Consider this pending federal lawsuit here in Georgia, Collett v. Olympus Optical Co. This case involves a particularly horrific example of a post-op infection. The plaintiffs are a married couple. The husband received what should have been a routine colonoscopy in 2011. Several weeks later, the husband “sought medical treatment for fever, night sweats, muscle pain, sore joints, and a skin rash,” according to court records. At the time, it was not clear what caused these symptoms.
But in 2013, nearly two years after the colonoscopy, the husband tested positive for HIV–and so did his wife. The plaintiffs were “shocked” by this diagnosis and “unable to determine any possible source of the infection.” It was not until 2017 when the husband was talking with his dentist that he learned about research into the “transmission of pathogens via flexible colonoscopes,” such as the one used in the husband’s colonoscopy six years earlier.
The plaintiffs met with the doctor responsible for that research. At that point, they realized the husband acquired HIV due to an infected colonoscope. The plaintiffs then filed a product liability lawsuit in Athens, Georgia, federal court against the manufacturer of the colonoscope, Olympus Optical, Inc., as well as the company that produced the disinfectant used to sterilize the device, Advanced Sterilization Products (ASP).

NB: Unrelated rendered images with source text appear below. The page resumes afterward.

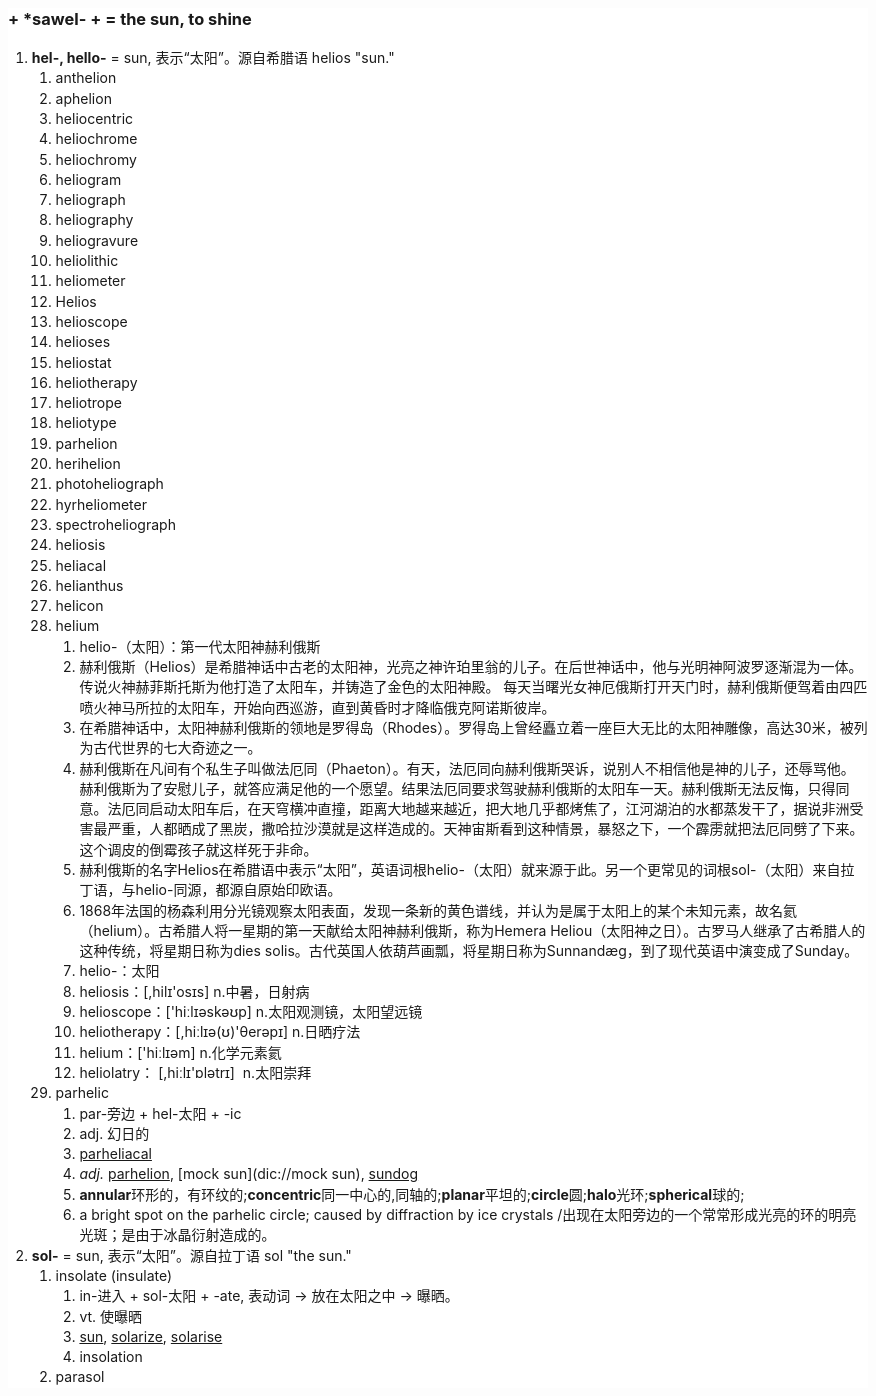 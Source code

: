 
### + \*sawel- + = the sun, to shine
1. **hel-, hello-** = sun, 表示“太阳”。源自希腊语 helios "sun."
	1. anthelion
	2. aphelion
	3. heliocentric
	4. heliochrome
	5. heliochromy
	6. heliogram
	7. heliograph
	8. heliography
	9. heliogravure
	10. heliolithic
	11. heliometer
	12. Helios
	13. helioscope
	14. helioses
	15. heliostat
	16. heliotherapy
	17. heliotrope
	18. heliotype
	19. parhelion
	20. herihelion
	21. photoheliograph
	22. hyrheliometer
	23. spectroheliograph
	24. heliosis
	25. heliacal
	26. helianthus
	27. helicon
	28. helium
		1. helio-（太阳）：第一代太阳神赫利俄斯  
		2. 赫利俄斯（Helios）是希腊神话中古老的太阳神，光亮之神许珀里翁的儿子。在后世神话中，他与光明神阿波罗逐渐混为一体。传说火神赫菲斯托斯为他打造了太阳车，并铸造了金色的太阳神殿。 每天当曙光女神厄俄斯打开天门时，赫利俄斯便驾着由四匹喷火神马所拉的太阳车，开始向西巡游，直到黄昏时才降临俄克阿诺斯彼岸。  
		3. 在希腊神话中，太阳神赫利俄斯的领地是罗得岛（Rhodes）。罗得岛上曾经矗立着一座巨大无比的太阳神雕像，高达30米，被列为古代世界的七大奇迹之一。  
		4. 赫利俄斯在凡间有个私生子叫做法厄同（Phaeton）。有天，法厄同向赫利俄斯哭诉，说别人不相信他是神的儿子，还辱骂他。赫利俄斯为了安慰儿子，就答应满足他的一个愿望。结果法厄同要求驾驶赫利俄斯的太阳车一天。赫利俄斯无法反悔，只得同意。法厄同启动太阳车后，在天穹横冲直撞，距离大地越来越近，把大地几乎都烤焦了，江河湖泊的水都蒸发干了，据说非洲受害最严重，人都晒成了黑炭，撒哈拉沙漠就是这样造成的。天神宙斯看到这种情景，暴怒之下，一个霹雳就把法厄同劈了下来。这个调皮的倒霉孩子就这样死于非命。  
		5. 赫利俄斯的名字Helios在希腊语中表示“太阳”，英语词根helio-（太阳）就来源于此。另一个更常见的词根sol-（太阳）来自拉丁语，与helio-同源，都源自原始印欧语。  
		6. 1868年法国的杨森利用分光镜观察太阳表面，发现一条新的黄色谱线，并认为是属于太阳上的某个未知元素，故名氦（helium）。古希腊人将一星期的第一天献给太阳神赫利俄斯，称为Hemera Heliou（太阳神之日）。古罗马人继承了古希腊人的这种传统，将星期日称为dies solis。古代英国人依葫芦画瓢，将星期日称为Sunnandæg，到了现代英语中演变成了Sunday。  
		7. helio-：太阳  
		8. heliosis：[,hilɪ'osɪs] n.中暑，日射病  
		9. helioscope：['hiːlɪəskəʊp] n.太阳观测镜，太阳望远镜  
		10. heliotherapy：[,hiːlɪə(ʊ)'θerəpɪ] n.日晒疗法  
		11. helium：['hiːlɪəm] n.化学元素氦  
		12. heliolatry： [,hiːlɪ'ɒlətrɪ]  n.太阳崇拜 
	29. parhelic
		1. par-旁边 + hel-太阳 + -ic
		2. adj. 幻日的
		3. [parheliacal](dic://parheliacal)
		4. _adj._ [parhelion](dic://parhelion), [mock sun](dic://mock sun), [sundog](dic://sundog)
		5. **annular**环形的，有环纹的;**concentric**同一中心的,同轴的;**planar**平坦的;**circle**圆;**halo**光环;**spherical**球的;
		6. a bright spot on the parhelic circle; caused by diffraction by ice crystals /出现在太阳旁边的一个常常形成光亮的环的明亮光斑；是由于冰晶衍射造成的。
2. **sol-** = sun, 表示“太阳”。源自拉丁语 sol "the sun."
	1. insolate (insulate)
		1. in-进入 + sol-太阳 + -ate, 表动词 → 放在太阳之中 → 曝晒。
		2. vt. 使曝晒
		3. [sun](dic://sun), [solarize](dic://solarize), [solarise](dic://solarise)
		4. insolation
	2. parasol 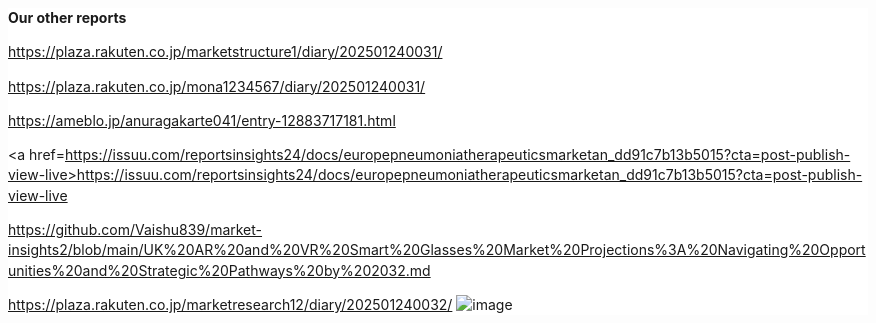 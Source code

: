 <strong>Our other reports</strong>

<a href=https://plaza.rakuten.co.jp/marketstructure1/diary/202501240031/>https://plaza.rakuten.co.jp/marketstructure1/diary/202501240031/</a>

<a href=https://plaza.rakuten.co.jp/mona1234567/diary/202501240031/>https://plaza.rakuten.co.jp/mona1234567/diary/202501240031/</a>

<a href=https://ameblo.jp/anuragakarte041/entry-12883717181.html>https://ameblo.jp/anuragakarte041/entry-12883717181.html</a>

<a href=https://issuu.com/reportsinsights24/docs/europepneumoniatherapeuticsmarketan_dd91c7b13b5015?cta=post-publish-view-live>https://issuu.com/reportsinsights24/docs/europepneumoniatherapeuticsmarketan_dd91c7b13b5015?cta=post-publish-view-live</a>

<a href=https://github.com/Vaishu839/market-insights2/blob/main/UK%20AR%20and%20VR%20Smart%20Glasses%20Market%20Projections%3A%20Navigating%20Opportunities%20and%20Strategic%20Pathways%20by%202032.md>https://github.com/Vaishu839/market-insights2/blob/main/UK%20AR%20and%20VR%20Smart%20Glasses%20Market%20Projections%3A%20Navigating%20Opportunities%20and%20Strategic%20Pathways%20by%202032.md</a>

<a href=https://plaza.rakuten.co.jp/marketresearch12/diary/202501240032/>https://plaza.rakuten.co.jp/marketresearch12/diary/202501240032/</a>
![image](https://github.com/user-attachments/assets/b5e36c81-3d87-4ee3-9d2b-78a8f5852d22)
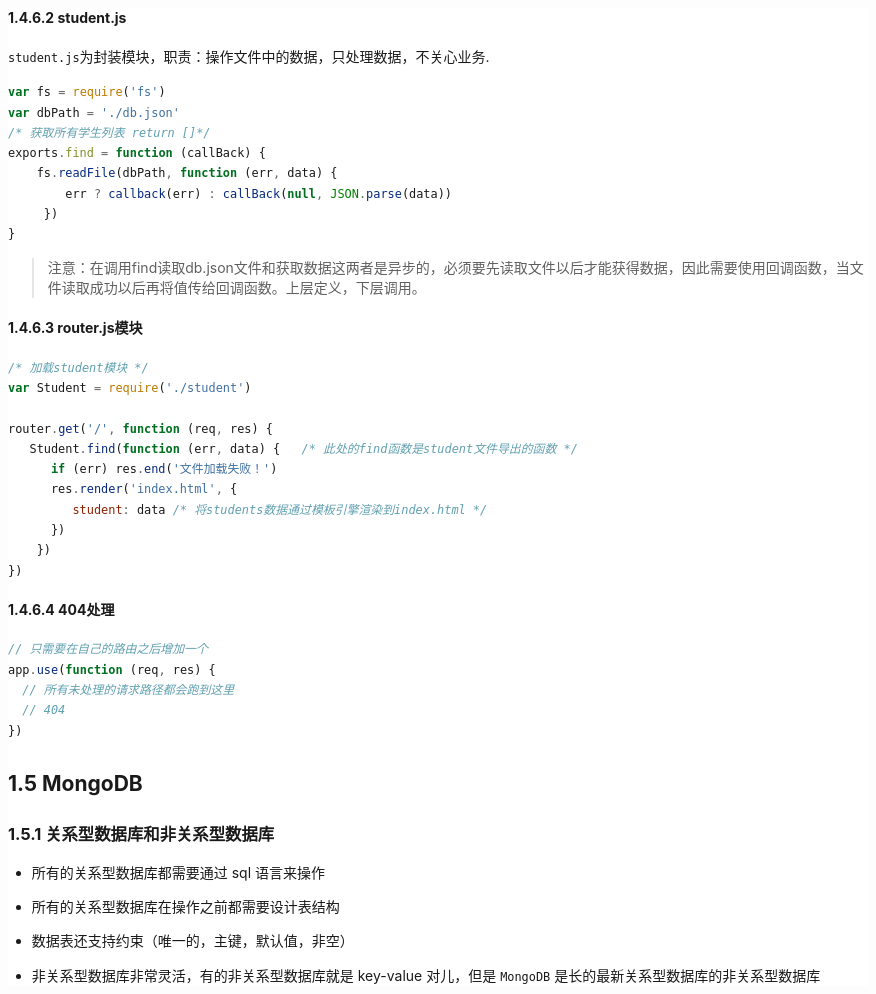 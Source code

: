 

#### 1.4.6.2 student.js

`student.js`为封装模块，职责：操作文件中的数据，只处理数据，不关心业务.

```javascript
var fs = require('fs')
var dbPath = './db.json'
/* 获取所有学生列表 return []*/
exports.find = function (callBack) {
    fs.readFile(dbPath, function (err, data) { 
        err ? callback(err) : callBack(null, JSON.parse(data))
     })
}
```

> 注意：在调用find读取db.json文件和获取数据这两者是异步的，必须要先读取文件以后才能获得数据，因此需要使用回调函数，当文件读取成功以后再将值传给回调函数。上层定义，下层调用。

#### 1.4.6.3 router.js模块

```javascript
/* 加载student模块 */
var Student = require('./student')

router.get('/', function (req, res) {
   Student.find(function (err, data) {   /* 此处的find函数是student文件导出的函数 */
      if (err) res.end('文件加载失败！')
      res.render('index.html', {
         student: data /* 将students数据通过模板引擎渲染到index.html */
      })
    })
})
```

#### 1.4.6.4  404处理

```js
// 只需要在自己的路由之后增加一个
app.use(function (req, res) {
  // 所有未处理的请求路径都会跑到这里
  // 404
})
```



## 1.5 MongoDB

### 1.5.1 关系型数据库和非关系型数据库

- 所有的关系型数据库都需要通过 sql 语言来操作
- 所有的关系型数据库在操作之前都需要设计表结构
- 数据表还支持约束（唯一的，主键，默认值，非空）

- 非关系型数据库非常灵活，有的非关系型数据库就是 key-value 对儿，但是 `MongoDB` 是长的最新关系型数据库的非关系型数据库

On December 11, 2018, U.S. District Judge Clay D. Land denied ASP’s motion for summary judgment. ASP argued the plaintiffs’ filed their lawsuit too late to comply with Georgia’s statute of limitations Judge Land disagreed. He explained that while Georgia has a two-year statute of limitations in personal injury cases, the clock does not start to run until the “plaintiff discovers or with reasonable diligence should have discovered that he was injured.”
ASP maintained this discovery date could be no later than 2013, when the plaintiffs tested positive for HIV. But Judge Land said that under Georgia law, the plaintiffs could plausibly argue the proper discovery date was when they first learned of the “causal connection” between their HIV-positive status and the allegedly tainted colonoscopy, which did not occur until 2017. In any event, the judge said determining when exactly the plaintiffs “knew or with reasonable diligence” made this connection is a question of fact for a jury to resolve.